Plain-text document sources

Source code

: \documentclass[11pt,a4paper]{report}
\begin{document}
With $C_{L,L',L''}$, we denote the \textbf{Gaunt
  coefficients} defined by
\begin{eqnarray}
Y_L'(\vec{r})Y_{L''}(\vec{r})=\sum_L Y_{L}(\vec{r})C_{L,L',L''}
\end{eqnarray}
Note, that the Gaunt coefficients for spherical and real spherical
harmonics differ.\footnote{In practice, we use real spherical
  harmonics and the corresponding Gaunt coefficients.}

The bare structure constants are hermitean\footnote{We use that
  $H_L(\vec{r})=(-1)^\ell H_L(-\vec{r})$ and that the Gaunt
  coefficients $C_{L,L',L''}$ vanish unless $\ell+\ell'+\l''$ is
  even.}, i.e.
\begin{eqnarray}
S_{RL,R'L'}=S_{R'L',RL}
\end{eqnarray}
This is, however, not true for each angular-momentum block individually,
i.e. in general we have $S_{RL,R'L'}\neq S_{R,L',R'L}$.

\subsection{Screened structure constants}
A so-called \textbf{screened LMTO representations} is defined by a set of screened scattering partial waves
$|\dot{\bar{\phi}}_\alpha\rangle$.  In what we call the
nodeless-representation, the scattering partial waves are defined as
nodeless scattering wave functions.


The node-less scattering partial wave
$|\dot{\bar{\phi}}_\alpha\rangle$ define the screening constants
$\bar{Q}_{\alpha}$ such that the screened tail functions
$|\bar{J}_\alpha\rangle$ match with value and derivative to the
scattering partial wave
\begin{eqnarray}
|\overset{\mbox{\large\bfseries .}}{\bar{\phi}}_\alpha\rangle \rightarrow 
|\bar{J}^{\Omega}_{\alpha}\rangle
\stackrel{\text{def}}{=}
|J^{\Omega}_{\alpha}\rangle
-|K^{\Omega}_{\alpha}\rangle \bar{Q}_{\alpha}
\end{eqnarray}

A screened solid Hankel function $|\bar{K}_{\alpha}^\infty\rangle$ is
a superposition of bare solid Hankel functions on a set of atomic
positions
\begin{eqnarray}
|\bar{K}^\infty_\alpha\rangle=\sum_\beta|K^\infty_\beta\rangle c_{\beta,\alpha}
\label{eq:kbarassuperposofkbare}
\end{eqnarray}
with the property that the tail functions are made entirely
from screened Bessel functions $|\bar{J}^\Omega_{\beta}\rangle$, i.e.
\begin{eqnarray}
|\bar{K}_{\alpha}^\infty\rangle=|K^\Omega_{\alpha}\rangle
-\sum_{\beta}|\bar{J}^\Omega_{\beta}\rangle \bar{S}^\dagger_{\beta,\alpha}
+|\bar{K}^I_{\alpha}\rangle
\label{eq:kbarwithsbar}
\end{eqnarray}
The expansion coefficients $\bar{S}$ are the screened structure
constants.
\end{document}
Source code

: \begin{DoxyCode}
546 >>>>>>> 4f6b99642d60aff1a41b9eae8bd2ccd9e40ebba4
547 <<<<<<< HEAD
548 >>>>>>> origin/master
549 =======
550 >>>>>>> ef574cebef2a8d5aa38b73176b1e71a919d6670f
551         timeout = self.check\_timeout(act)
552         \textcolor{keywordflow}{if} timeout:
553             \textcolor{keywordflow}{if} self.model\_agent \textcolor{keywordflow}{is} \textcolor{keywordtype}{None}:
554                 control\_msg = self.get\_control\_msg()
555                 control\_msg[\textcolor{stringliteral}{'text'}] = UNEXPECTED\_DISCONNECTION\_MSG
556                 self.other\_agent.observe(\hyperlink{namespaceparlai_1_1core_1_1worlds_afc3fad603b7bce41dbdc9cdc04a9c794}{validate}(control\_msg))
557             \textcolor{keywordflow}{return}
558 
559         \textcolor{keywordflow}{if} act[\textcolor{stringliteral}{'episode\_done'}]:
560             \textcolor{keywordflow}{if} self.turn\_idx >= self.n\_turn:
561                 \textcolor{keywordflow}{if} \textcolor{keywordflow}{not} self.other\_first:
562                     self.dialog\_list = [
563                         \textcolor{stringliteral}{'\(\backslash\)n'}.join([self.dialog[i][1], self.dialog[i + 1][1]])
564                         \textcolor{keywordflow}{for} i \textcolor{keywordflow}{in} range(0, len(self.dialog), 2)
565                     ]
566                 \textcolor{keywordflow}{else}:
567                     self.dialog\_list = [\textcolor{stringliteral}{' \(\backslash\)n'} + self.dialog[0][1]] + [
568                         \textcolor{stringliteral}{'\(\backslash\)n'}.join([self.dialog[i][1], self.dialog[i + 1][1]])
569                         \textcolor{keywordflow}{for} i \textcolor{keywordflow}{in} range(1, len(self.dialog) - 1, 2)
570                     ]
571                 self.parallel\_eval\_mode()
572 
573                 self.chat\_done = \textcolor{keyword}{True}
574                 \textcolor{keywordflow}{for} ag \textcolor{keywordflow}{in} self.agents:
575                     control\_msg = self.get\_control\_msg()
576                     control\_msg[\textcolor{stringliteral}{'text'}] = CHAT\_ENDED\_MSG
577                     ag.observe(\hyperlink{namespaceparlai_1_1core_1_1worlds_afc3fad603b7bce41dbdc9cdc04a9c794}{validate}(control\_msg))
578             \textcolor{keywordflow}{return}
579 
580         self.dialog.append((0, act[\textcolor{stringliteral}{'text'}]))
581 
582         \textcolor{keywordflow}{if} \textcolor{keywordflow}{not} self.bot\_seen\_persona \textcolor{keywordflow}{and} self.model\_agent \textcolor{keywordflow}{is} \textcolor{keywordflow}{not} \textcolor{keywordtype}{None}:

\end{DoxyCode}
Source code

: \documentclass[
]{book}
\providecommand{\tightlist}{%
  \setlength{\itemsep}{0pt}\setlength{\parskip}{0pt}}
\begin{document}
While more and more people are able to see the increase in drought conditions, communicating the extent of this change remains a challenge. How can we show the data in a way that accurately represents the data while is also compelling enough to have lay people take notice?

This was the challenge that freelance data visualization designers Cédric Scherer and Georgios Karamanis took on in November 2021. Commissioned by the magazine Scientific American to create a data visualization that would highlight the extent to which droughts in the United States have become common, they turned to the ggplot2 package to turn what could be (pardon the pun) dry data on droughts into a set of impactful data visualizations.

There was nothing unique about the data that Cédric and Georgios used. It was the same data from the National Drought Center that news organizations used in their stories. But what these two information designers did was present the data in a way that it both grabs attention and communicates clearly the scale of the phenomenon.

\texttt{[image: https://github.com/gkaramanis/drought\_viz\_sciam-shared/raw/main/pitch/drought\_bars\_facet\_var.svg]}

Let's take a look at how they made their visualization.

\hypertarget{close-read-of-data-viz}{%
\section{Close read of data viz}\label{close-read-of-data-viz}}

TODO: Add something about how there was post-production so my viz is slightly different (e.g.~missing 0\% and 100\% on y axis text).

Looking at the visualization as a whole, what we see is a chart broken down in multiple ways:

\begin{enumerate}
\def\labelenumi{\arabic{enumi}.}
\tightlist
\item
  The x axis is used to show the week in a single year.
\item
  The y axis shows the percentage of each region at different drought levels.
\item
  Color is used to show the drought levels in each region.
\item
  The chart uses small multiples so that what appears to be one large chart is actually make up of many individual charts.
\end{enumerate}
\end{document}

* Task requirements
An exact transcription of all the records is required.

* Result for this task
Source code

: \documentclass[11pt,a4paper]{report}
\begin{document}
With $C_{L,L',L''}$, we denote the \textbf{Gaunt
  coefficients} defined by
\begin{eqnarray}
Y_L'(\vec{r})Y_{L''}(\vec{r})=\sum_L Y_{L}(\vec{r})C_{L,L',L''}
\end{eqnarray}
Note, that the Gaunt coefficients for spherical and real spherical
harmonics differ.\footnote{In practice, we use real spherical
  harmonics and the corresponding Gaunt coefficients.}

The bare structure constants are hermitean\footnote{We use that
  $H_L(\vec{r})=(-1)^\ell H_L(-\vec{r})$ and that the Gaunt
  coefficients $C_{L,L',L''}$ vanish unless $\ell+\ell'+\l''$ is
  even.}, i.e.
\begin{eqnarray}
S_{RL,R'L'}=S_{R'L',RL}
\end{eqnarray}
This is, however, not true for each angular-momentum block individually,
i.e. in general we have $S_{RL,R'L'}\neq S_{R,L',R'L}$.

\subsection{Screened structure constants}
A so-called \textbf{screened LMTO representations} is defined by a set of screened scattering partial waves
$|\dot{\bar{\phi}}_\alpha\rangle$.  In what we call the
nodeless-representation, the scattering partial waves are defined as
nodeless scattering wave functions.


The node-less scattering partial wave
$|\dot{\bar{\phi}}_\alpha\rangle$ define the screening constants
$\bar{Q}_{\alpha}$ such that the screened tail functions
$|\bar{J}_\alpha\rangle$ match with value and derivative to the
scattering partial wave
\begin{eqnarray}
|\overset{\mbox{\large\bfseries .}}{\bar{\phi}}_\alpha\rangle \rightarrow 
|\bar{J}^{\Omega}_{\alpha}\rangle
\stackrel{\text{def}}{=}
|J^{\Omega}_{\alpha}\rangle
-|K^{\Omega}_{\alpha}\rangle \bar{Q}_{\alpha}
\end{eqnarray}

A screened solid Hankel function $|\bar{K}_{\alpha}^\infty\rangle$ is
a superposition of bare solid Hankel functions on a set of atomic
positions
\begin{eqnarray}
|\bar{K}^\infty_\alpha\rangle=\sum_\beta|K^\infty_\beta\rangle c_{\beta,\alpha}
\label{eq:kbarassuperposofkbare}
\end{eqnarray}
with the property that the tail functions are made entirely
from screened Bessel functions $|\bar{J}^\Omega_{\beta}\rangle$, i.e.
\begin{eqnarray}
|\bar{K}_{\alpha}^\infty\rangle=|K^\Omega_{\alpha}\rangle
-\sum_{\beta}|\bar{J}^\Omega_{\beta}\rangle \bar{S}^\dagger_{\beta,\alpha}
+|\bar{K}^I_{\alpha}\rangle
\label{eq:kbarwithsbar}
\end{eqnarray}
The expansion coefficients $\bar{S}$ are the screened structure
constants.
\end{document}
Source code

: \begin{DoxyCode}
546 >>>>>>> 4f6b99642d60aff1a41b9eae8bd2ccd9e40ebba4
547 <<<<<<< HEAD
548 >>>>>>> origin/master
549 =======
550 >>>>>>> ef574cebef2a8d5aa38b73176b1e71a919d6670f
551         timeout = self.check\_timeout(act)
552         \textcolor{keywordflow}{if} timeout:
553             \textcolor{keywordflow}{if} self.model\_agent \textcolor{keywordflow}{is} \textcolor{keywordtype}{None}:
554                 control\_msg = self.get\_control\_msg()
555                 control\_msg[\textcolor{stringliteral}{'text'}] = UNEXPECTED\_DISCONNECTION\_MSG
556                 self.other\_agent.observe(\hyperlink{namespaceparlai_1_1core_1_1worlds_afc3fad603b7bce41dbdc9cdc04a9c794}{validate}(control\_msg))
557             \textcolor{keywordflow}{return}
558 
559         \textcolor{keywordflow}{if} act[\textcolor{stringliteral}{'episode\_done'}]:
560             \textcolor{keywordflow}{if} self.turn\_idx >= self.n\_turn:
561                 \textcolor{keywordflow}{if} \textcolor{keywordflow}{not} self.other\_first:
562                     self.dialog\_list = [
563                         \textcolor{stringliteral}{'\(\backslash\)n'}.join([self.dialog[i][1], self.dialog[i + 1][1]])
564                         \textcolor{keywordflow}{for} i \textcolor{keywordflow}{in} range(0, len(self.dialog), 2)
565                     ]
566                 \textcolor{keywordflow}{else}:
567                     self.dialog\_list = [\textcolor{stringliteral}{' \(\backslash\)n'} + self.dialog[0][1]] + [
568                         \textcolor{stringliteral}{'\(\backslash\)n'}.join([self.dialog[i][1], self.dialog[i + 1][1]])
569                         \textcolor{keywordflow}{for} i \textcolor{keywordflow}{in} range(1, len(self.dialog) - 1, 2)
570                     ]
571                 self.parallel\_eval\_mode()
572 
573                 self.chat\_done = \textcolor{keyword}{True}
574                 \textcolor{keywordflow}{for} ag \textcolor{keywordflow}{in} self.agents:
575                     control\_msg = self.get\_control\_msg()
576                     control\_msg[\textcolor{stringliteral}{'text'}] = CHAT\_ENDED\_MSG
577                     ag.observe(\hyperlink{namespaceparlai_1_1core_1_1worlds_afc3fad603b7bce41dbdc9cdc04a9c794}{validate}(control\_msg))
578             \textcolor{keywordflow}{return}
579 
580         self.dialog.append((0, act[\textcolor{stringliteral}{'text'}]))
581 
582         \textcolor{keywordflow}{if} \textcolor{keywordflow}{not} self.bot\_seen\_persona \textcolor{keywordflow}{and} self.model\_agent \textcolor{keywordflow}{is} \textcolor{keywordflow}{not} \textcolor{keywordtype}{None}:

\end{DoxyCode}
Source code

: \documentclass[
]{book}
\providecommand{\tightlist}{%
  \setlength{\itemsep}{0pt}\setlength{\parskip}{0pt}}
\begin{document}
While more and more people are able to see the increase in drought conditions, communicating the extent of this change remains a challenge. How can we show the data in a way that accurately represents the data while is also compelling enough to have lay people take notice?

This was the challenge that freelance data visualization designers Cédric Scherer and Georgios Karamanis took on in November 2021. Commissioned by the magazine Scientific American to create a data visualization that would highlight the extent to which droughts in the United States have become common, they turned to the ggplot2 package to turn what could be (pardon the pun) dry data on droughts into a set of impactful data visualizations.

There was nothing unique about the data that Cédric and Georgios used. It was the same data from the National Drought Center that news organizations used in their stories. But what these two information designers did was present the data in a way that it both grabs attention and communicates clearly the scale of the phenomenon.

\texttt{[image: https://github.com/gkaramanis/drought\_viz\_sciam-shared/raw/main/pitch/drought\_bars\_facet\_var.svg]}

Let's take a look at how they made their visualization.

\hypertarget{close-read-of-data-viz}{%
\section{Close read of data viz}\label{close-read-of-data-viz}}

TODO: Add something about how there was post-production so my viz is slightly different (e.g.~missing 0\% and 100\% on y axis text).

Looking at the visualization as a whole, what we see is a chart broken down in multiple ways:

\begin{enumerate}
\def\labelenumi{\arabic{enumi}.}
\tightlist
\item
  The x axis is used to show the week in a single year.
\item
  The y axis shows the percentage of each region at different drought levels.
\item
  Color is used to show the drought levels in each region.
\item
  The chart uses small multiples so that what appears to be one large chart is actually make up of many individual charts.
\end{enumerate}
\end{document}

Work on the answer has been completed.